Print every line of the listing below, starting with the line that holds "fold & ep. &" and going on through the line that holds "4 & 11 & 248", both included, and print nothing else.
· · ·
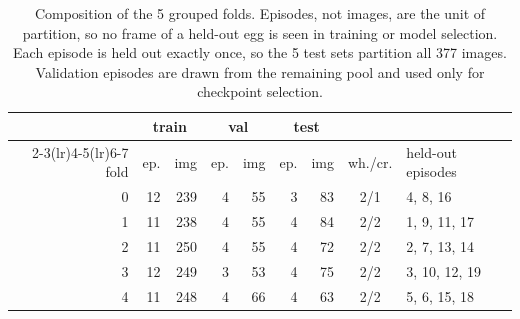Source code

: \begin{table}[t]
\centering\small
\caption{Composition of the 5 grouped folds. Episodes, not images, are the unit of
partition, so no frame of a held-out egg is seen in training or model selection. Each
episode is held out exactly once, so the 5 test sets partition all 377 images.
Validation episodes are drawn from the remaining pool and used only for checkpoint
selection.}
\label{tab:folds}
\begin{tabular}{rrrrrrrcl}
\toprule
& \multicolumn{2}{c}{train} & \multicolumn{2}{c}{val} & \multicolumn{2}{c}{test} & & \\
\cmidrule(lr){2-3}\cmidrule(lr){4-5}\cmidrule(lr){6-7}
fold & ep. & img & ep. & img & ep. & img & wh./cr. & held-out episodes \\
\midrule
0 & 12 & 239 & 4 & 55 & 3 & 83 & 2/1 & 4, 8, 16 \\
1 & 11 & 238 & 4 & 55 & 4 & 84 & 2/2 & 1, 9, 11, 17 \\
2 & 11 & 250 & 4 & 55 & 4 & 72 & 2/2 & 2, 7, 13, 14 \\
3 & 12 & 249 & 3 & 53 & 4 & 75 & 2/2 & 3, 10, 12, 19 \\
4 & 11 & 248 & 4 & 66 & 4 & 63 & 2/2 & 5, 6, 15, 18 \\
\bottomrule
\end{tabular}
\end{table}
· · ·
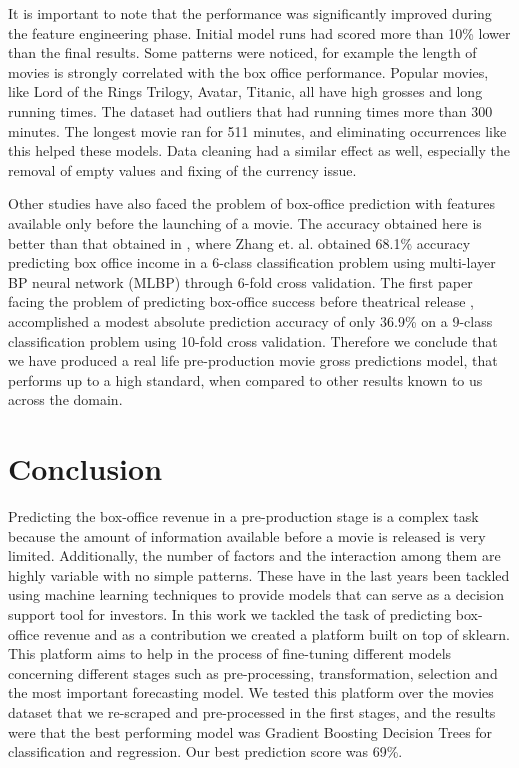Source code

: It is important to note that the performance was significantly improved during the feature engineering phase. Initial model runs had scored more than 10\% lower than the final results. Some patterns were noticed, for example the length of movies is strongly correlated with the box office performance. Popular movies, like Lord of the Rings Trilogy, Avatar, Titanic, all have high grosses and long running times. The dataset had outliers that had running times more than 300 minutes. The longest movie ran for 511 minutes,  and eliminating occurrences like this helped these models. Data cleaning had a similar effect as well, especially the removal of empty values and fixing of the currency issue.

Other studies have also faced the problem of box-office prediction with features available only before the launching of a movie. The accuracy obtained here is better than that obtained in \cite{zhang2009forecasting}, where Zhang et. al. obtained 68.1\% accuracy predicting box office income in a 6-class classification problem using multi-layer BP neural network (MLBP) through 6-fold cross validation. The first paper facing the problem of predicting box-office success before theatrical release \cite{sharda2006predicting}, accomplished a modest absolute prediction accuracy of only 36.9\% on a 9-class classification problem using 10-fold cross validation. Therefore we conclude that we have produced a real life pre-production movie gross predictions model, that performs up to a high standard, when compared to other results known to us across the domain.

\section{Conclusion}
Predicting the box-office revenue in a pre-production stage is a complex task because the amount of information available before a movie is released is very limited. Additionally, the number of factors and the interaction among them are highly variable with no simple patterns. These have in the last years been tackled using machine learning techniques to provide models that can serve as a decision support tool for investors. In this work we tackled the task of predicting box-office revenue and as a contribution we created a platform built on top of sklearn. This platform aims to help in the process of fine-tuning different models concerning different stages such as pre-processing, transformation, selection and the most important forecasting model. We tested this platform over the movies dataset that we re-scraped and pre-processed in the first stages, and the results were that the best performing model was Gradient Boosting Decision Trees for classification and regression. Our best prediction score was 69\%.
· · ·
*THE ANSWER:*
fold & ep. & img & ep. & img & ep. & img & wh./cr. & held-out episodes \\
\midrule
0 & 12 & 239 & 4 & 55 & 3 & 83 & 2/1 & 4, 8, 16 \\
1 & 11 & 238 & 4 & 55 & 4 & 84 & 2/2 & 1, 9, 11, 17 \\
2 & 11 & 250 & 4 & 55 & 4 & 72 & 2/2 & 2, 7, 13, 14 \\
3 & 12 & 249 & 3 & 53 & 4 & 75 & 2/2 & 3, 10, 12, 19 \\
4 & 11 & 248 & 4 & 66 & 4 & 63 & 2/2 & 5, 6, 15, 18 \\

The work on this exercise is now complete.